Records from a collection
★ ★ ★ ★ ★
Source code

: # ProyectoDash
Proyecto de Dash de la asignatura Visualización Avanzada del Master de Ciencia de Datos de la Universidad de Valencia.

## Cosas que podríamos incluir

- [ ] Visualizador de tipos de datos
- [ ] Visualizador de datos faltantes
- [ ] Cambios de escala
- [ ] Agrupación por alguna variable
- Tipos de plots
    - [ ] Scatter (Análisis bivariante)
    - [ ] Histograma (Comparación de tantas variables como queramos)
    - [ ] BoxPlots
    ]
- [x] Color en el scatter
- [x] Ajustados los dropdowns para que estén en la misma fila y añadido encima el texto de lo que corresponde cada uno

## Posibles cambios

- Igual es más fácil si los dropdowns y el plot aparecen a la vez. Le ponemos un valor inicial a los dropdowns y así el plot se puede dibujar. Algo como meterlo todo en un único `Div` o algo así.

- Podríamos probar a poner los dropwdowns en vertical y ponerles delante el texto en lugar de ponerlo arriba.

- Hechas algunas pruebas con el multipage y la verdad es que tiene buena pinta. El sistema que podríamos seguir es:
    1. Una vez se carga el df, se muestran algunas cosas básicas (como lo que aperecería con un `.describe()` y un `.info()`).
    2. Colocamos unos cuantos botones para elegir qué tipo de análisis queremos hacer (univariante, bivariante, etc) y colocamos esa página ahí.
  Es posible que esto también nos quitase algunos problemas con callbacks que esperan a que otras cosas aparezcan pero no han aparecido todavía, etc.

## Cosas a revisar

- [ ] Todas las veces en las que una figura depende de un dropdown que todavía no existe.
★ ★ ★ ★ ★
Exercise —
Collect each line above holding the string "bivariante".

Answer section —
    - [ ] Scatter (Análisis bivariante)
    2. Colocamos unos cuantos botones para elegir qué tipo de análisis queremos hacer (univariante, bivariante, etc) y colocamos esa página ahí.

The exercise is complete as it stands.